3. remotefilelog only works with ssh based Mercurial repos. http based repos are currently not supported, though it shouldn't be too difficult for some motivated individual to implement.

4. Tags are not supported in completely shallow repos. If you use tags in your repo you will have to specify `excludepattern=.hgtags` in your client configuration to ensure that file is downloaded. The include/excludepattern settings are experimental at the moment and have yet to be deployed in a production environment.

5. A few commands will be slower. `hg log <filename>` will be much slower since it has to walk the entire commit history instead of just the filelog. Use `hg log -f <filename>` instead, which remains very fast.

Contributing
============

Patches are welcome as pull requests, though they will be collapsed and rebased to maintain a linear history.  Tests can be run via:

    :::bash
    cd tests
    ./run-tests --with-hg=path/to/hgrepo/hg

We (Facebook) have to ask for a "Contributor License Agreement" from someone who sends in a patch or code that we want to include in the codebase. This is a legal requirement; a similar situation applies to Apache and other ASF projects.

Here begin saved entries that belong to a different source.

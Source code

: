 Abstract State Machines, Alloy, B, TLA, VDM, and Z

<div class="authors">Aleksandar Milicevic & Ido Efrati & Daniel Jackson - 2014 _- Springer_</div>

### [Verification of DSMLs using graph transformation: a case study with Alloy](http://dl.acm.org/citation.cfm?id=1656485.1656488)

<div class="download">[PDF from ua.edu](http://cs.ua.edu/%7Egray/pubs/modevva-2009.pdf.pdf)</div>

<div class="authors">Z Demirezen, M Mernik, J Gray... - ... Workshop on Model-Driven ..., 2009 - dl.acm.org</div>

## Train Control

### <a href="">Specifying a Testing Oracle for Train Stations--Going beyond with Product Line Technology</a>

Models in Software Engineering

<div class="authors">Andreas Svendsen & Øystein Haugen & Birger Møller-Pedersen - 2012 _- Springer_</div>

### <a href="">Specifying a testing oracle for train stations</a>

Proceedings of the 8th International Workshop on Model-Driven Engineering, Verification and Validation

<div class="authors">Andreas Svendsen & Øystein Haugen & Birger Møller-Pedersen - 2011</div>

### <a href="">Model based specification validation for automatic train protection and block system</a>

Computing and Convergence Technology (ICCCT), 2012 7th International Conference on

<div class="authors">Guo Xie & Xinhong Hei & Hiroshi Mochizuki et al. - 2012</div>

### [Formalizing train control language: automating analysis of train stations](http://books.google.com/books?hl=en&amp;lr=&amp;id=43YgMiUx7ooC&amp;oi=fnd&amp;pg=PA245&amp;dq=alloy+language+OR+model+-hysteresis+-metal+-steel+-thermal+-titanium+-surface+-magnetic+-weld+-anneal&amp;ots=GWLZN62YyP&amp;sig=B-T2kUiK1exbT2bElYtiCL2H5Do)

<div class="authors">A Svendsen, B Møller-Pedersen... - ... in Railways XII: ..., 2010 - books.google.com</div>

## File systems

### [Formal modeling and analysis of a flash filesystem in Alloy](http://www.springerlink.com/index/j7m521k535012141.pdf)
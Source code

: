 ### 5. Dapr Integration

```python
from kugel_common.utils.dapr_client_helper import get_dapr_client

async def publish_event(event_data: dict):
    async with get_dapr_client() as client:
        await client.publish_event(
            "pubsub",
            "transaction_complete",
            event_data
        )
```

If we ask you to fill out a CLA we'll direct you to our [online CLA page](https://developers.facebook.com/opensource/cla) where you can complete it easily. We use the same form as the Apache CLA so that friction is minimal.

License
=======

remotefilelog is made available under the terms of the GNU General Public License version 2, or any later version. See the COPYING file that accompanies this distribution for the full text of the license.